/---

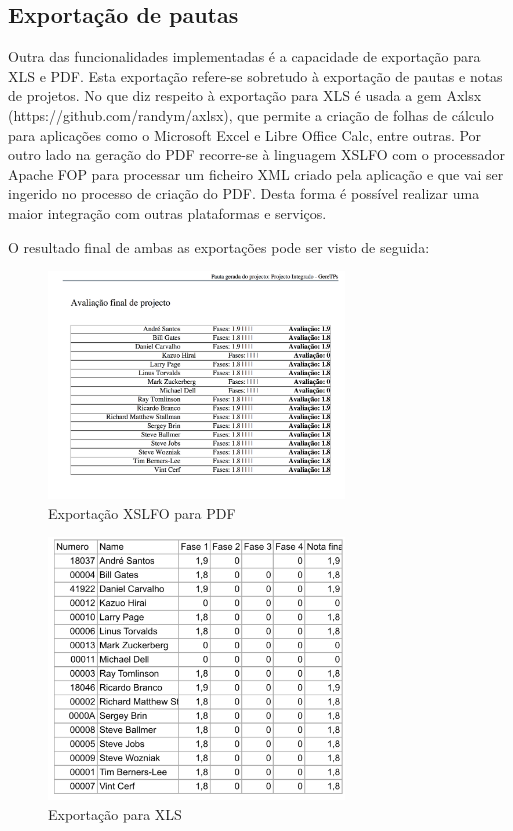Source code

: \subsection{Exportação de pautas}

Outra das funcionalidades implementadas é a capacidade de exportação para XLS e PDF. 
Esta exportação refere-se sobretudo à exportação de pautas e notas de projetos. No que diz respeito à 
exportação para XLS é usada a gem Axlsx (https://github.com/randym/axlsx), que permite a criação de 
folhas de cálculo para aplicações como o Microsoft Excel e Libre Office Calc, entre outras.
Por outro lado na geração do PDF recorre-se à linguagem XSLFO com o processador 
Apache FOP para processar um ficheiro XML criado pela aplicação e que vai ser 
ingerido no processo de criação do PDF.
Desta forma é possível realizar uma maior integração com outras plataformas e 
serviços.

O resultado final de ambas as exportações pode ser visto de seguida:

\begin{figure}[H]
  \centering
  \includegraphics[width=0.7\textwidth,center]{images/implementacao/pauta1}
  \caption{Exportação XSLFO para PDF}
  \label{fig:pauta1}
\end{figure}

\begin{figure}[H]
  \centering
  \includegraphics[width=0.7\textwidth,center]{images/implementacao/pauta2}
  \caption{Exportação para XLS}
  \label{fig:pauta2}
\end{figure}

\---

» **WHAT YOU SHOULD DO**: Make a copy of each line in the records above that has the word "pautas".

» **OUTPUT**:
: \subsection{Exportação de pautas}
Esta exportação refere-se sobretudo à exportação de pautas e notas de projetos. No que diz respeito à 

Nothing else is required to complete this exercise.